Data extracted from a collection:
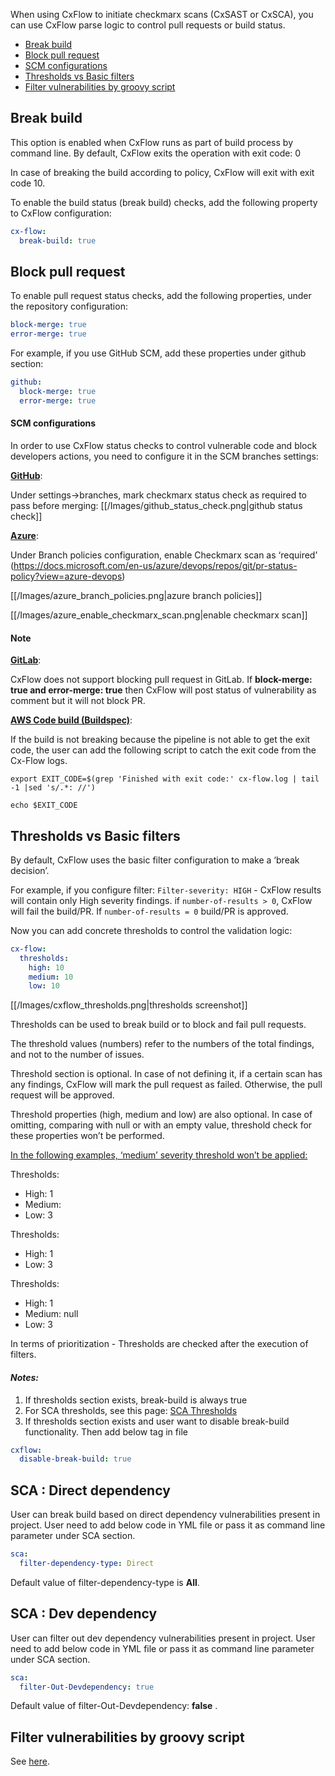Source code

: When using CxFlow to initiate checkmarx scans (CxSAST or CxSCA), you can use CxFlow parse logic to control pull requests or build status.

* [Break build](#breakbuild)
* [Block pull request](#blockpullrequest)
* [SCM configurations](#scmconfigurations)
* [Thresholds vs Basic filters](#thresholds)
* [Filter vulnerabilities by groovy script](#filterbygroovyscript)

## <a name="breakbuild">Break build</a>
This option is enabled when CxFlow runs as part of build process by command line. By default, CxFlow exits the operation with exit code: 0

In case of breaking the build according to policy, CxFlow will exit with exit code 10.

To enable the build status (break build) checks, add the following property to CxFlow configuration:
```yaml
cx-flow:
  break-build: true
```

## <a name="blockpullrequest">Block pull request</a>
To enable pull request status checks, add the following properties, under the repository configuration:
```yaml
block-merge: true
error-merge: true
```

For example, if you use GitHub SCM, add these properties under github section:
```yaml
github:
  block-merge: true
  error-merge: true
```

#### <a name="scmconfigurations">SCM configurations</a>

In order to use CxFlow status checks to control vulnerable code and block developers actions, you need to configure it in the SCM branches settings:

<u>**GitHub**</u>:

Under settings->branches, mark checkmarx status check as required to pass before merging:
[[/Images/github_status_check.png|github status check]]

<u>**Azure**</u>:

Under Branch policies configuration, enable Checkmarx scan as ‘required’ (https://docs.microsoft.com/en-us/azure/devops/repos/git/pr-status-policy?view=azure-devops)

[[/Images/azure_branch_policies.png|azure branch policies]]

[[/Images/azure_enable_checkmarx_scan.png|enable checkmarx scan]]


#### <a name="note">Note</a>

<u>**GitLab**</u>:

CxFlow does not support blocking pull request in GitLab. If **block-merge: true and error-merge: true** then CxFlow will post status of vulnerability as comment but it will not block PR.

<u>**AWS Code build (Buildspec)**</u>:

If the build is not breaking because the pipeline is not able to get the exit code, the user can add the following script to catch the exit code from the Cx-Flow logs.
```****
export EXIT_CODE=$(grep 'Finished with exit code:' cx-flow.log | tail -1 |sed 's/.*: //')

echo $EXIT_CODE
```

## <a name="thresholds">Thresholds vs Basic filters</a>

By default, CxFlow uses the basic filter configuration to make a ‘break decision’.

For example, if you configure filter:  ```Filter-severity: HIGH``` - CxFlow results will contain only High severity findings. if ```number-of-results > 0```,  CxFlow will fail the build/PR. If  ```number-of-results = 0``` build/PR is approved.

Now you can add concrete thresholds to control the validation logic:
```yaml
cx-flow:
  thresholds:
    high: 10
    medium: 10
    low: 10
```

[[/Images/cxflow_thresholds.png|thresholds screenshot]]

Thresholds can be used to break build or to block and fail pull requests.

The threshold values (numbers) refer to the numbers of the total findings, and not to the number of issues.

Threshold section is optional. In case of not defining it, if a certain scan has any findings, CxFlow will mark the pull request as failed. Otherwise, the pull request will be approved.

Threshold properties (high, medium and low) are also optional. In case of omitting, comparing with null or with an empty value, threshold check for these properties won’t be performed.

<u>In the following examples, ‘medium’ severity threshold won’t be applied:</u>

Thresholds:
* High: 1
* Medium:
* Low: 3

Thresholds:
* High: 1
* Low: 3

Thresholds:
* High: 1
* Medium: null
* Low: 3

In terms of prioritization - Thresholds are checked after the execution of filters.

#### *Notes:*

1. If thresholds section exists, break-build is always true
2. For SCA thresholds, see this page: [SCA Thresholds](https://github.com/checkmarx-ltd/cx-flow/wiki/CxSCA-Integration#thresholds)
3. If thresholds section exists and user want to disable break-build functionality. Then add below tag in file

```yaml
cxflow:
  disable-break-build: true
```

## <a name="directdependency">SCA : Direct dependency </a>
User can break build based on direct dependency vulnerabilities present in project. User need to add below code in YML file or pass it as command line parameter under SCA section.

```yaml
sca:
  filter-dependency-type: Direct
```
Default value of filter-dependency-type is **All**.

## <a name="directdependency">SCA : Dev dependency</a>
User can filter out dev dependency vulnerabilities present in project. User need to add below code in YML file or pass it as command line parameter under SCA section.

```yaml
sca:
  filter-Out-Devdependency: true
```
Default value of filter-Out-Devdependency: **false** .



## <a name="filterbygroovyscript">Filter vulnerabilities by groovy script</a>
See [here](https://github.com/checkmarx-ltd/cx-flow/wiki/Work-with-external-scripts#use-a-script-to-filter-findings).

---

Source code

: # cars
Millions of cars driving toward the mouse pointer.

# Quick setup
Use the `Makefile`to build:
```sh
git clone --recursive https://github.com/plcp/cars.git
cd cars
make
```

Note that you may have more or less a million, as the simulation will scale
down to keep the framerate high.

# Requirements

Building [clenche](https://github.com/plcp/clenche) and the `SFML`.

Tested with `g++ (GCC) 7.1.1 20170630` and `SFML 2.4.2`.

...

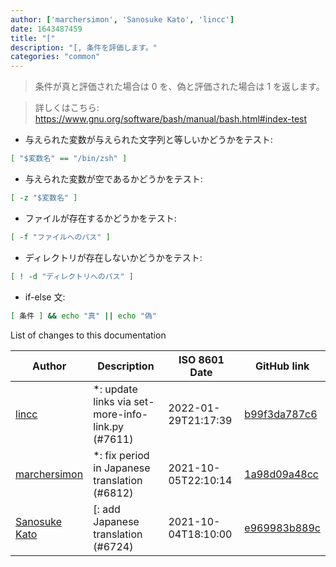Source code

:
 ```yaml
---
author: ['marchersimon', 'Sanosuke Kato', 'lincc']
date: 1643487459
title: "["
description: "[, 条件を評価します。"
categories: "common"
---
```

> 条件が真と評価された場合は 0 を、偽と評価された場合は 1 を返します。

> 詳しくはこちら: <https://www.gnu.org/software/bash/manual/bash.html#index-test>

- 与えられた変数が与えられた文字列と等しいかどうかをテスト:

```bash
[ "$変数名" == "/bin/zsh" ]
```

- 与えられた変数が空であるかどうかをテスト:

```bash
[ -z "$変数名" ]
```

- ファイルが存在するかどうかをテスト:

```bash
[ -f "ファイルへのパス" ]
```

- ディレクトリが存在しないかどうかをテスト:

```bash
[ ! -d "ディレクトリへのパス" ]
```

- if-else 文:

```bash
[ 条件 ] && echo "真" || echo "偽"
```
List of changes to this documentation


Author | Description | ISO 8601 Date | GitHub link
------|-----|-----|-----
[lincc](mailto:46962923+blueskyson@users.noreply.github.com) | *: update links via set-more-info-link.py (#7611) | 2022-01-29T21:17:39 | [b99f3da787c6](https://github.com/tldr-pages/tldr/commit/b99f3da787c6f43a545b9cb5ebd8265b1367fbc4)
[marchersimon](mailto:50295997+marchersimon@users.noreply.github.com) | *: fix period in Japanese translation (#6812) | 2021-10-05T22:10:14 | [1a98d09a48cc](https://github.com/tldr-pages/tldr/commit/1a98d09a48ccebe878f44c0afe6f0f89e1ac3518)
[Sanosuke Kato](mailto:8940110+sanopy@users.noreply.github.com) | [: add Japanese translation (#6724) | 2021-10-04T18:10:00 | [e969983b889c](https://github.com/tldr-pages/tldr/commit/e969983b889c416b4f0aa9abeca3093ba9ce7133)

* **YOUR INSTRUCTIONS**
Go through the records above and return each line in which the word "commit" occurs.

* **WRITTEN REPLY**
[lincc](mailto:46962923+blueskyson@users.noreply.github.com) | *: update links via set-more-info-link.py (#7611) | 2022-01-29T21:17:39 | [b99f3da787c6](https://github.com/tldr-pages/tldr/commit/b99f3da787c6f43a545b9cb5ebd8265b1367fbc4)
[marchersimon](mailto:50295997+marchersimon@users.noreply.github.com) | *: fix period in Japanese translation (#6812) | 2021-10-05T22:10:14 | [1a98d09a48cc](https://github.com/tldr-pages/tldr/commit/1a98d09a48ccebe878f44c0afe6f0f89e1ac3518)
[Sanosuke Kato](mailto:8940110+sanopy@users.noreply.github.com) | [: add Japanese translation (#6724) | 2021-10-04T18:10:00 | [e969983b889c](https://github.com/tldr-pages/tldr/commit/e969983b889c416b4f0aa9abeca3093ba9ce7133)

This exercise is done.